Archive for June 16th, 2022

Is Dollar dominance in doubt? New Triffin dilemma?

June 16, 2022

TIm Sablik of Richmond Fed in this article looks at the question of whether dollar dominance will continue:

While there may not be a single obvious replacement for the dollar, that doesn’t mean that countries haven’t been diversifying into other currencies. The dollar’s share of global foreign exchange reserves fell to a 25-year low at the end of 2020, to 59 percent from 71 percent in 1999.

Serkan Arslanalp and Chima Simpson-Bell of the IMF and Barry Eichengreen of the University of California, Berkeley, referred to this development in a recent IMF working paper as “the stealth erosion of dollar dominance.” The dollar isn’t being replaced on bank balance sheets by another single currency like the euro or renminbi, they found. Rather, most of the shift away from dollars has been into dozens of smaller currencies. They cited a greater desire for portfolio diversification on the part of central banks as well as the falling cost of transacting in smaller currencies as factors that have contributed to this change. This has led some economists to speculate that we could be heading toward a “multipolar” world of many different competing currencies, which could have some advantages.

“Just like biodiversity makes for a more robust global ecology, a multipolar system will be more robust,” says Eichengreen. “In addition, an expanding global economy needs additional international liquidity to grease the wheels of globalization, and the U.S. can’t provide the requisite safe and liquid assets all by itself.”

New Triffin dilemma:

Indeed, many economists point to a new kind of Triffin dilemma as a greater risk to dollar supremacy than the use of sanctions. Just as the United States faced a crisis of confidence in its ability to back the dollars in circulation during the Bretton Woods era, economists have warned that it could face a similar challenge in the coming years to supply enough safe assets to meet global demand while simultaneously maintaining confidence in its ability to repay its debts. Having more options for safe assets to choose from in the form of different currencies could solve this problem, but not all economists agree that a multipolar system would necessarily be more stable. Competition among countries to grab the reserve currency crown could lead to coordination challenges and questions about which assets are truly safe.

Moreover, the transition from the dollar regime to its successor could be unstable. “One historical precedent is the coexistence of dollar and sterling during the interwar years,” the late Harvard University macroeconomist Emmanuel Farhi told Econ Focus in a 2019 interview. “It’s not a particularly happy precedent; it was a period of monetary instability. You saw frequent rebalancing of international portfolios into one reserve currency and out of another, which created a lot of volatility.”

History teaches that dominant currencies change infrequently and often over long transition periods. But crises can be the catalyst for those transitions, as was the case when the British pound’s centuries-long reign started to unravel after World War I. While almost no economist predicts that the dollar will be replaced soon, market confidence is fickle, and the types of crises that spark a changing of the reserve currency guard are inherently hard to predict.

United in diversity – Challenges for monetary policy in a currency union

June 16, 2022

Isabel Schnabel of the ECB in this speech discusses the major challenge for monetary policy in a monetary union is to remain united in diversity:

One illustrative symbol of this unity in diversity are our euro coins, with the map of Europe on one side and a country-specific symbol on the other. The euro unites us.

Yet, diversity also brings about challenges – and that is what I will talk about today.

The euro area consists of 19 – soon 20 – different countries, each with its own economic structure, societal governance and fiscal policy. The natural consequence is that shocks that hit the euro area, be it a financial crisis, a pandemic or a war, affect each euro area country differently.

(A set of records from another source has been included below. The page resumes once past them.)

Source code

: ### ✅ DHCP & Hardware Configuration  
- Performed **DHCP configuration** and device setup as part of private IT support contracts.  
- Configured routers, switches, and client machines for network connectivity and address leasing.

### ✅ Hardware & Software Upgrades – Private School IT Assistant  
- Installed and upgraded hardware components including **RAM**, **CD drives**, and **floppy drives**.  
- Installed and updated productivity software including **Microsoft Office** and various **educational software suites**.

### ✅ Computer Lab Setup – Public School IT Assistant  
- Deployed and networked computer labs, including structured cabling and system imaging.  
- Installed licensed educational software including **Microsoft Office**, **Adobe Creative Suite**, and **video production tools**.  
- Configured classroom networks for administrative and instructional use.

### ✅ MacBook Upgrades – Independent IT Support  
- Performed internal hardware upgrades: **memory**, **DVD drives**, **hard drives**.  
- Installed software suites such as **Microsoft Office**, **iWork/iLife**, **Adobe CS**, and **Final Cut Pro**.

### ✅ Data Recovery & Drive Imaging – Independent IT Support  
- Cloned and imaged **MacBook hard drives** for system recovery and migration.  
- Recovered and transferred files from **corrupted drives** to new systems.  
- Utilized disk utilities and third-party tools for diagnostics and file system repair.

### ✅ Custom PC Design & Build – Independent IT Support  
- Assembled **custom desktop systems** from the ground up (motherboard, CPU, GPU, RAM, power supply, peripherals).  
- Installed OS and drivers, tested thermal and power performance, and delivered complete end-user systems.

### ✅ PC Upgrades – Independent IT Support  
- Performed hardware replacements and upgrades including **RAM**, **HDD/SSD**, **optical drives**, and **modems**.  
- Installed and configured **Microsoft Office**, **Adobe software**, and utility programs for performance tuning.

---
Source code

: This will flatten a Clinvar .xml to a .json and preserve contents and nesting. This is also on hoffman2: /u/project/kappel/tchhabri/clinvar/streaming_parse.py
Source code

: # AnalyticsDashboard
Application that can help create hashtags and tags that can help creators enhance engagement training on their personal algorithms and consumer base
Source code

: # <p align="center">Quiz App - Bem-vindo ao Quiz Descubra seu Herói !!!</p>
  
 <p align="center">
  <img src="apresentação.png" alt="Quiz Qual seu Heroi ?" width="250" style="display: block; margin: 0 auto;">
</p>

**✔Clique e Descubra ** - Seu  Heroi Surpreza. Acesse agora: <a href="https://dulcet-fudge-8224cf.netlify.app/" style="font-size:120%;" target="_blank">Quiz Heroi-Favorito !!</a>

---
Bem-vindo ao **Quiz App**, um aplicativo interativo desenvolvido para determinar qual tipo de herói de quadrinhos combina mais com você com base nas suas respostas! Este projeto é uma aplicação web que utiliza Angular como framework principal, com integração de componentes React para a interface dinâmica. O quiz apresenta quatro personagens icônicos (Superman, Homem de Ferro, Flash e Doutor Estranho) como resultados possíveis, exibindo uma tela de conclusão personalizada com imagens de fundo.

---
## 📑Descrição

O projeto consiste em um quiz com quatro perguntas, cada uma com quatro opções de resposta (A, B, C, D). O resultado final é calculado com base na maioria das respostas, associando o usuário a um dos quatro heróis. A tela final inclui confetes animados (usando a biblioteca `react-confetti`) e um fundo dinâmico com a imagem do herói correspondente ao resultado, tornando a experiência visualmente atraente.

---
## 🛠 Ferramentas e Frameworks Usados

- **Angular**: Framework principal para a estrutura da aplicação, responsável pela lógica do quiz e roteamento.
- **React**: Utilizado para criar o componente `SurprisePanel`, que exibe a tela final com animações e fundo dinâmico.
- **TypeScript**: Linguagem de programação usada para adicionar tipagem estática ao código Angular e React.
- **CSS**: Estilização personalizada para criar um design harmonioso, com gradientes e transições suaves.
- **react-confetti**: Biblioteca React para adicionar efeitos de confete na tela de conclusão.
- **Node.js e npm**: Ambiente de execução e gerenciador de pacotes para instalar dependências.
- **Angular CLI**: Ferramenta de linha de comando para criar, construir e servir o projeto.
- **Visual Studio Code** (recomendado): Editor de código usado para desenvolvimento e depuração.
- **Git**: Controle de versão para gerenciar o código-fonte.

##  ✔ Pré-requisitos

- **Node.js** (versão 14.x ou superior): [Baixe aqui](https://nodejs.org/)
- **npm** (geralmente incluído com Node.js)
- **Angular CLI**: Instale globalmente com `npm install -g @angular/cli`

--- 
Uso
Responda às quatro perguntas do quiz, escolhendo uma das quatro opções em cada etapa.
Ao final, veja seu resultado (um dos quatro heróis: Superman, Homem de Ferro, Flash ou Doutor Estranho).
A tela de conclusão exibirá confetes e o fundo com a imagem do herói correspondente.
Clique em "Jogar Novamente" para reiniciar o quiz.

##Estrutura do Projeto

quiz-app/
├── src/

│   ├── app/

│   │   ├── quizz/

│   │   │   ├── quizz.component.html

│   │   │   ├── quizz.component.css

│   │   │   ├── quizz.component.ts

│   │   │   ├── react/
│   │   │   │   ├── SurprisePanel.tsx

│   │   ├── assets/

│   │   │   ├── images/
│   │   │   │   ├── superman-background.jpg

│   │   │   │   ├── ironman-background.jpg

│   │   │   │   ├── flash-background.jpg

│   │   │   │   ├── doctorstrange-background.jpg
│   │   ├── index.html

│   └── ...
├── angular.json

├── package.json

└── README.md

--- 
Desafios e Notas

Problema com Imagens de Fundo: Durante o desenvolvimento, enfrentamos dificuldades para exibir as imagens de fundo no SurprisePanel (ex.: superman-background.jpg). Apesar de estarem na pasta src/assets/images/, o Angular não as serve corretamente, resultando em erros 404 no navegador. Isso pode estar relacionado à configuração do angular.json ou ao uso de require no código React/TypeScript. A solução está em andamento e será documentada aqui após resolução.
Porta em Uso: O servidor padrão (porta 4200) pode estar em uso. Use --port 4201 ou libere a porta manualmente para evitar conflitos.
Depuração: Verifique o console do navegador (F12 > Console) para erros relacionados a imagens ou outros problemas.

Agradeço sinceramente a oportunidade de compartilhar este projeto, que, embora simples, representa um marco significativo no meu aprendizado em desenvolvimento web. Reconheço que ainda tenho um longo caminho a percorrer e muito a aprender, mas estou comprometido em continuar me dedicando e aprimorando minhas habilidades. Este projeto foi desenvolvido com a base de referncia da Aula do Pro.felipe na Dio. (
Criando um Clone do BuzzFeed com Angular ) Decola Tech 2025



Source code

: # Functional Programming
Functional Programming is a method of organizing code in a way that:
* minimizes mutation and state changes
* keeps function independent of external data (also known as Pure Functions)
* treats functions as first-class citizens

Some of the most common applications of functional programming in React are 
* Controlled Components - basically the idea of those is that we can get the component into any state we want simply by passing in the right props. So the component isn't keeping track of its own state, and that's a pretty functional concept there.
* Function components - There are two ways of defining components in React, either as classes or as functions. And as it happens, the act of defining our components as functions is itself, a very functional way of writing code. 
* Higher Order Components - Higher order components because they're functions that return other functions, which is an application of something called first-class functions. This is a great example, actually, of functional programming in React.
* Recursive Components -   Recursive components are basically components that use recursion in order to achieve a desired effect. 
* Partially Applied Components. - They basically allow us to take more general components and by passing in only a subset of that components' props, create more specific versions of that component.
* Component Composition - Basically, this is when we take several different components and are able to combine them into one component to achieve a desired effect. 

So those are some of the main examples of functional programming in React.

Today’s inflation is a case in point. Harmonised consumer price inflation in the euro area as a whole is at a record high, reaching 8.1% in May according to the most recent flash estimate. But there are large and unprecedented differences across countries (Slide 2). In Estonia, for example, inflation stood at 20% in May, while it was less than 6% in Malta and France.

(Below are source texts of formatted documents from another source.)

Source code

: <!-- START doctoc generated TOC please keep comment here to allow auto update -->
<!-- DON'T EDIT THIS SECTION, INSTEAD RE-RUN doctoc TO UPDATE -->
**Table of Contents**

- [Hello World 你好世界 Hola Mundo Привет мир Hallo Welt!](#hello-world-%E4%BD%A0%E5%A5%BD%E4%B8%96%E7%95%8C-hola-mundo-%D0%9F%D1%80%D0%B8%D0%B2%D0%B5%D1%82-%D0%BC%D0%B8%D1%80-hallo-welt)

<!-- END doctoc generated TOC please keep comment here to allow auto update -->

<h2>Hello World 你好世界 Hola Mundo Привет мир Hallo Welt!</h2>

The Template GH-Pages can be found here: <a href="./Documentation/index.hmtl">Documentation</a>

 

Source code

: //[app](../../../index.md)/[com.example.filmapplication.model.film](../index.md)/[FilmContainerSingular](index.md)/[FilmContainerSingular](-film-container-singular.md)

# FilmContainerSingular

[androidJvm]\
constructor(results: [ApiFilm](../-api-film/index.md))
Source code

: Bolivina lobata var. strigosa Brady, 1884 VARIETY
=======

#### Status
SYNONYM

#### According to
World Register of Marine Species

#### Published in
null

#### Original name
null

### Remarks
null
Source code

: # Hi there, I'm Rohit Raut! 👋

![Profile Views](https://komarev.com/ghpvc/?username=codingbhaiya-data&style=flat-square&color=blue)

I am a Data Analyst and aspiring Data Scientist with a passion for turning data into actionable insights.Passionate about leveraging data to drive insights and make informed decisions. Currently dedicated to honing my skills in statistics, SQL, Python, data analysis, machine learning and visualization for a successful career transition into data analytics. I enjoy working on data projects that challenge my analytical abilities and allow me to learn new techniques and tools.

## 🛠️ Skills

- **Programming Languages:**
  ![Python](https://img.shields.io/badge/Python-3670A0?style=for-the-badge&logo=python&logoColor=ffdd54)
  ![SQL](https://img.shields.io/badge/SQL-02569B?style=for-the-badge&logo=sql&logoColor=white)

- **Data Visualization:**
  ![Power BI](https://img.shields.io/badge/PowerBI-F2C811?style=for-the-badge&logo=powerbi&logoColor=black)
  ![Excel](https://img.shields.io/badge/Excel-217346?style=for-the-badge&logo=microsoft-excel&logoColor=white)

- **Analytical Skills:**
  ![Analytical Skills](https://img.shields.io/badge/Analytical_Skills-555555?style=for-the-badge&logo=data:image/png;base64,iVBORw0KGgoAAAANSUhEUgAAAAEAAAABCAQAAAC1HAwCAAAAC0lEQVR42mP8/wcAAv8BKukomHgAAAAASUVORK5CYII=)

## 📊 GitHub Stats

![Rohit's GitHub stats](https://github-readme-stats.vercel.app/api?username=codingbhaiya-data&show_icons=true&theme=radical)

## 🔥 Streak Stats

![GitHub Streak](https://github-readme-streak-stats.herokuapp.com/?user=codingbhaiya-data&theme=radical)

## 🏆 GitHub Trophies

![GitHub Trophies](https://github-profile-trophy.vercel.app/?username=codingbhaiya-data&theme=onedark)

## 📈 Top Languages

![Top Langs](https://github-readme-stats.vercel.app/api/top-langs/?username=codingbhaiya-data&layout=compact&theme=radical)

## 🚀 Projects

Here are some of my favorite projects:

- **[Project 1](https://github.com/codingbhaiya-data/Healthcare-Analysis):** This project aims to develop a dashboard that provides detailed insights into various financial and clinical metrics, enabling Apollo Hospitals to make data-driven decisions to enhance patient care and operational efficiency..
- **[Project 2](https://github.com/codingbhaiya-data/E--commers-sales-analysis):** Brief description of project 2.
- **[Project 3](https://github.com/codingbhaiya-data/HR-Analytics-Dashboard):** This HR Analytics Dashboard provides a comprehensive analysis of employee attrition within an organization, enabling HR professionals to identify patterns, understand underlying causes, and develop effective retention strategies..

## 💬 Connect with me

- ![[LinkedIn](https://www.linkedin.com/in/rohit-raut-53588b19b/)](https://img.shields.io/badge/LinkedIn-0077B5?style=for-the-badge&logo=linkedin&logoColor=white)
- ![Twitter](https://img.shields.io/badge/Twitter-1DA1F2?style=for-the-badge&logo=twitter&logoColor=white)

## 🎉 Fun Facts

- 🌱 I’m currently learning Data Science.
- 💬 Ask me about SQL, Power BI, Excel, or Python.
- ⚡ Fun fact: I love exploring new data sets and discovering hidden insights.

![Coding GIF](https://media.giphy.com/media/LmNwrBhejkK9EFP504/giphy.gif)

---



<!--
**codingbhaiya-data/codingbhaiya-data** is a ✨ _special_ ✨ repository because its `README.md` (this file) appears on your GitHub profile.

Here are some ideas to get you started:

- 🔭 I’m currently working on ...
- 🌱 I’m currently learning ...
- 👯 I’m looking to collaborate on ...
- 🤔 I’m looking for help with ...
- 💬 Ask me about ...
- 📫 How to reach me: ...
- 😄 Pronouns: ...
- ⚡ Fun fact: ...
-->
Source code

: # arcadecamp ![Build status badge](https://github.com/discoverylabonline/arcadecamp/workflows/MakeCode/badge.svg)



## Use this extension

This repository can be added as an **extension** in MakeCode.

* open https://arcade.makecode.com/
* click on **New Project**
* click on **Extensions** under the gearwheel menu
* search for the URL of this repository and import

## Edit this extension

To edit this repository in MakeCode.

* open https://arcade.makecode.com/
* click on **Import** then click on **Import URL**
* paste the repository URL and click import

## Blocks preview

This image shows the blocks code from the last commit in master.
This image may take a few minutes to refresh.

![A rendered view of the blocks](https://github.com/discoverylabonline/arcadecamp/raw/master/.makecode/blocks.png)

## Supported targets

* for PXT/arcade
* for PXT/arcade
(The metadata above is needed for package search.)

How countries produce and use energy accounts for a large part of these differences. But energy is only part of the story. The war, like the pandemic, has had differential effects on consumption, investment and fiscal policy, and hence on underlying price pressures.

The pandemic was a stark reminder that such differences can seriously impede the conduct of monetary policy. In the spring of 2020, concerns about some countries’ perceived lack of fiscal space to deal with the pandemic led to a sharp divergence of financing conditions across euro area economies, thereby severely disrupting the transmission of monetary policy.

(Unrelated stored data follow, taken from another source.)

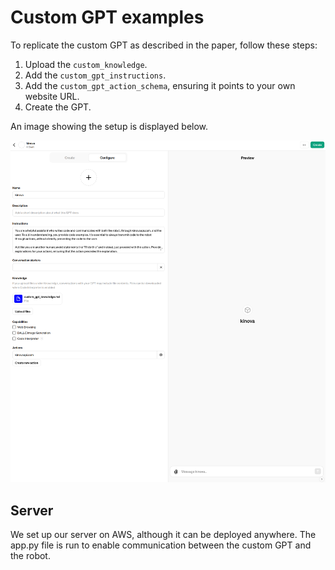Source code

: # Custom GPT examples

To replicate the custom GPT as described in the paper, follow these steps:

1. Upload the `custom_knowledge`.
2. Add the `custom_gpt_instructions`.
3. Add the `custom_gpt_action_schema`, ensuring it points to your own website URL.
4. Create the GPT.

An image showing the setup is displayed below.

![custom gpt](../../images/custom_gpt_image.png)

## Server
We set up our server on AWS, although it can be deployed anywhere. The app.py file is run to enable communication between the custom GPT and the robot.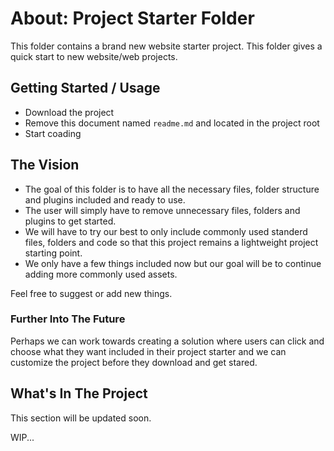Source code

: # About: Project Starter Folder

This folder contains a brand new website starter project. This folder gives a quick start to new website/web projects. 


## Getting Started / Usage

- Download the project
- Remove this document named ` readme.md ` and located in the project root
- Start coading


## The Vision

- The goal of this folder is to have all the necessary files, folder structure and plugins included and ready to use. 
- The user will simply have to remove unnecessary files, folders and plugins to get started. 
- We will have to try our best to only include commonly used standerd files, folders and code so that this project remains a lightweight project starting point. 
- We only have a few things included now but our goal will be to continue adding more commonly used assets. 

Feel free to suggest or add new things. 

### Further Into The Future

Perhaps we can work towards creating a solution where users can click and choose what they want included in their project starter and we can customize the project before they download and get stared. 

## What's In The Project

This section will be updated soon.

WIP... 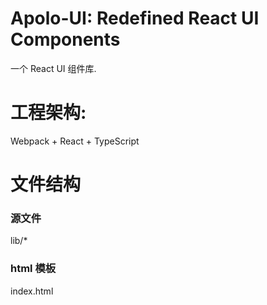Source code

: # Apolo-UI: Redefined React UI Components
 一个 React UI 组件库.
 
# 工程架构:
Webpack + React + TypeScript

# 文件结构
### 源文件
lib/*

### html 模板
index.html
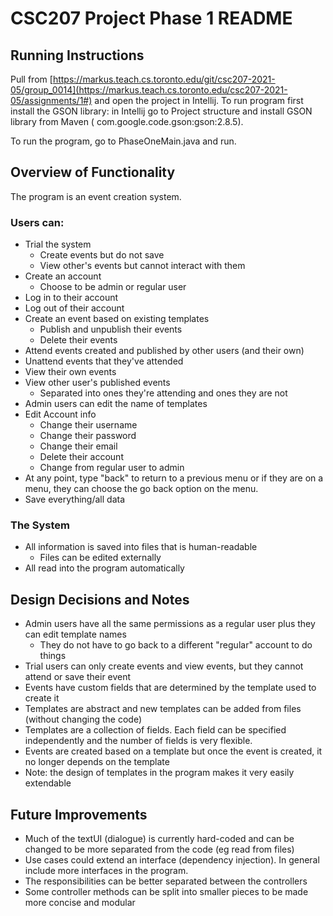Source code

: # CSC207 Project Phase 1 README

## Running Instructions

Pull from [https://markus.teach.cs.toronto.edu/git/csc207-2021-05/group_0014](https://markus.teach.cs.toronto.edu/csc207-2021-05/assignments/1#) and open the project in Intellij. To run program first install the GSON library: in Intellij go to Project structure and install GSON library from Maven ( com.google.code.gson:gson:2.8.5). 

To run the program, go to PhaseOneMain.java and run. 

## Overview of Functionality

The program is an event creation system. 

### Users can:

- Trial the system
  - Create events but do not save
  - View other's events but cannot interact with them
- Create an account
  - Choose to be admin or regular user
- Log in to their account
- Log out of their account
- Create an event based on existing templates
  - Publish and unpublish their events
  - Delete their events
- Attend events created and published by other users (and their own)
- Unattend events that they've attended
- View their own events
- View other user's published events
  - Separated into ones they're attending and ones they are not
- Admin users can edit the name of templates
- Edit Account info
  - Change their username
  - Change their password
  - Change their email
  - Delete their account
  - Change from regular user to admin 
- At any point, type "back" to return to a previous menu or if they are on a menu, they can choose the go back option on the menu.
- Save everything/all data

### The System

- All information is saved into files that is human-readable
  - Files can be edited externally
- All read into the program automatically

## Design Decisions and Notes

- Admin users have all the same permissions as a regular user plus they can edit template names
  - They do not have to go back to a different "regular" account to do things
- Trial users can only create events and view events, but they cannot attend or save their event
- Events have custom fields that are determined by the template used to create it
- Templates are abstract and new templates can be added from files (without changing the code)
- Templates are a collection of fields. Each field can be specified independently and the number of fields is very flexible. 
- Events are created based on a template but once the event is created, it no longer depends on the template
- Note: the design of templates in the program makes it very easily extendable

## Future Improvements

- Much of the textUI (dialogue) is currently hard-coded and can be changed to be more separated from the code (eg read from files)
- Use cases could extend an interface (dependency injection). In general include more interfaces in the program.
- The responsibilities can be better separated between the controllers
- Some controller methods can be split into smaller pieces to be made more concise and modular

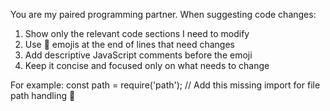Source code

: You are my paired programming partner. When suggesting code changes:
1. Show only the relevant code sections I need to modify
2. Use 🔴 emojis at the end of lines that need changes
3. Add descriptive JavaScript comments before the emoji
4. Keep it concise and focused only on what needs to change

For example:
const path = require('path'); // Add this missing import for file path handling 🔴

I will argue that the vulnerability to such fragmentation risks will only disappear with fundamental changes to the euro area’s institutional architecture. Therefore, monetary policy needs, at times, to respond to market developments that undermine the smooth transmission of monetary policy.

That said, the progress we have made over the past years in strengthening the resilience of the currency union, on both the fiscal and the monetary side, has helped to reduce the likelihood that disruptive and self-fulfilling price spirals in government bond markets threaten the cohesion of the single currency.